═════ RECORDS PROVIDED ═════

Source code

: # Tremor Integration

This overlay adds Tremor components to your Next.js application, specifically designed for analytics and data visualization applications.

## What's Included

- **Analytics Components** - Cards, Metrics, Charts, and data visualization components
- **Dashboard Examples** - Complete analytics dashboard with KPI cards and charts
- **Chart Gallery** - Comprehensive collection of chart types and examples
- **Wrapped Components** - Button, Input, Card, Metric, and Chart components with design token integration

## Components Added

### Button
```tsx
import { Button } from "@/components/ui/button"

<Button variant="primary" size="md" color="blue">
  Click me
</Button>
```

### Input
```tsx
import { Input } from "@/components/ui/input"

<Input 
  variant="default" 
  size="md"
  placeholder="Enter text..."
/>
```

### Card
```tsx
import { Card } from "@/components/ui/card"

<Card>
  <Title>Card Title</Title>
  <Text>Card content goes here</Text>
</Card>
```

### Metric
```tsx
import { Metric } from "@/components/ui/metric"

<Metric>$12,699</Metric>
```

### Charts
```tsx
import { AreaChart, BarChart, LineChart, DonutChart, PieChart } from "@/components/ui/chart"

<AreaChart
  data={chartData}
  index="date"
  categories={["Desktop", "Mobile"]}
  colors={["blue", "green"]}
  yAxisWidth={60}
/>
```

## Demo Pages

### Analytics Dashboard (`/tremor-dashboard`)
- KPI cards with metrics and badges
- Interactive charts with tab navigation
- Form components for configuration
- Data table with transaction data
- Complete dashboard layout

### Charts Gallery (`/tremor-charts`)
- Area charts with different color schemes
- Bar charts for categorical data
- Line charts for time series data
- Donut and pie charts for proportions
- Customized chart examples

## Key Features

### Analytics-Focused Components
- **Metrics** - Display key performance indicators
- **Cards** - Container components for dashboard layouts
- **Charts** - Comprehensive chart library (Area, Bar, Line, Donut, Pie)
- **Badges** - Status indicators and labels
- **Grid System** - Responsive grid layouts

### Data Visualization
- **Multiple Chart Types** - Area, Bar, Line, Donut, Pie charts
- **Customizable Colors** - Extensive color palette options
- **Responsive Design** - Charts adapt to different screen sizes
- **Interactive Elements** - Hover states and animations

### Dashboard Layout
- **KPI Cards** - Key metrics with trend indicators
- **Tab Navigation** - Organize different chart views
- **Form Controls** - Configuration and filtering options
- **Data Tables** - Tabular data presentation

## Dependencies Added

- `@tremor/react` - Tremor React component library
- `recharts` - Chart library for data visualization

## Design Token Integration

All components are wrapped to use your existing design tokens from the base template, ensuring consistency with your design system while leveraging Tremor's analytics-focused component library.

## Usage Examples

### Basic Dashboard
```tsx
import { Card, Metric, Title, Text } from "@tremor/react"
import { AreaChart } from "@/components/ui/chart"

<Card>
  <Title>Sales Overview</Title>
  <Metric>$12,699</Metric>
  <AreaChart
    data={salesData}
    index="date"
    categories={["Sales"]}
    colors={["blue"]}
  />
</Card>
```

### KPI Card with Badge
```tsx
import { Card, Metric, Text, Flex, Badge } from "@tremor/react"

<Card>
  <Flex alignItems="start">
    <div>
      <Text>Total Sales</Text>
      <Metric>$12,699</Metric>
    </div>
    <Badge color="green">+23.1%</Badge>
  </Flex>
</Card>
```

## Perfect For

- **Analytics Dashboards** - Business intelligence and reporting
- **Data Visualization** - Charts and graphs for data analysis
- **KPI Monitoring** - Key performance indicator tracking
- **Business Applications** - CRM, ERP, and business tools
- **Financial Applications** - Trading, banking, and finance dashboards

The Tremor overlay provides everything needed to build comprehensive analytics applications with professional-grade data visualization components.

═════

EXERCISE DIRECTIONS: The entire listing must be repeated without a single change.

COMPLETED TASK:
Source code

: # Tremor Integration

This overlay adds Tremor components to your Next.js application, specifically designed for analytics and data visualization applications.

## What's Included

- **Analytics Components** - Cards, Metrics, Charts, and data visualization components
- **Dashboard Examples** - Complete analytics dashboard with KPI cards and charts
- **Chart Gallery** - Comprehensive collection of chart types and examples
- **Wrapped Components** - Button, Input, Card, Metric, and Chart components with design token integration

## Components Added

### Button
```tsx
import { Button } from "@/components/ui/button"

<Button variant="primary" size="md" color="blue">
  Click me
</Button>
```

### Input
```tsx
import { Input } from "@/components/ui/input"

<Input 
  variant="default" 
  size="md"
  placeholder="Enter text..."
/>
```

### Card
```tsx
import { Card } from "@/components/ui/card"

<Card>
  <Title>Card Title</Title>
  <Text>Card content goes here</Text>
</Card>
```

### Metric
```tsx
import { Metric } from "@/components/ui/metric"

<Metric>$12,699</Metric>
```

### Charts
```tsx
import { AreaChart, BarChart, LineChart, DonutChart, PieChart } from "@/components/ui/chart"

<AreaChart
  data={chartData}
  index="date"
  categories={["Desktop", "Mobile"]}
  colors={["blue", "green"]}
  yAxisWidth={60}
/>
```

## Demo Pages

### Analytics Dashboard (`/tremor-dashboard`)
- KPI cards with metrics and badges
- Interactive charts with tab navigation
- Form components for configuration
- Data table with transaction data
- Complete dashboard layout

### Charts Gallery (`/tremor-charts`)
- Area charts with different color schemes
- Bar charts for categorical data
- Line charts for time series data
- Donut and pie charts for proportions
- Customized chart examples

## Key Features

### Analytics-Focused Components
- **Metrics** - Display key performance indicators
- **Cards** - Container components for dashboard layouts
- **Charts** - Comprehensive chart library (Area, Bar, Line, Donut, Pie)
- **Badges** - Status indicators and labels
- **Grid System** - Responsive grid layouts

### Data Visualization
- **Multiple Chart Types** - Area, Bar, Line, Donut, Pie charts
- **Customizable Colors** - Extensive color palette options
- **Responsive Design** - Charts adapt to different screen sizes
- **Interactive Elements** - Hover states and animations

### Dashboard Layout
- **KPI Cards** - Key metrics with trend indicators
- **Tab Navigation** - Organize different chart views
- **Form Controls** - Configuration and filtering options
- **Data Tables** - Tabular data presentation

## Dependencies Added

- `@tremor/react` - Tremor React component library
- `recharts` - Chart library for data visualization

## Design Token Integration

All components are wrapped to use your existing design tokens from the base template, ensuring consistency with your design system while leveraging Tremor's analytics-focused component library.

## Usage Examples

### Basic Dashboard
```tsx
import { Card, Metric, Title, Text } from "@tremor/react"
import { AreaChart } from "@/components/ui/chart"

<Card>
  <Title>Sales Overview</Title>
  <Metric>$12,699</Metric>
  <AreaChart
    data={salesData}
    index="date"
    categories={["Sales"]}
    colors={["blue"]}
  />
</Card>
```

### KPI Card with Badge
```tsx
import { Card, Metric, Text, Flex, Badge } from "@tremor/react"

<Card>
  <Flex alignItems="start">
    <div>
      <Text>Total Sales</Text>
      <Metric>$12,699</Metric>
    </div>
    <Badge color="green">+23.1%</Badge>
  </Flex>
</Card>
```

## Perfect For

- **Analytics Dashboards** - Business intelligence and reporting
- **Data Visualization** - Charts and graphs for data analysis
- **KPI Monitoring** - Key performance indicator tracking
- **Business Applications** - CRM, ERP, and business tools
- **Financial Applications** - Trading, banking, and finance dashboards

The Tremor overlay provides everything needed to build comprehensive analytics applications with professional-grade data visualization components.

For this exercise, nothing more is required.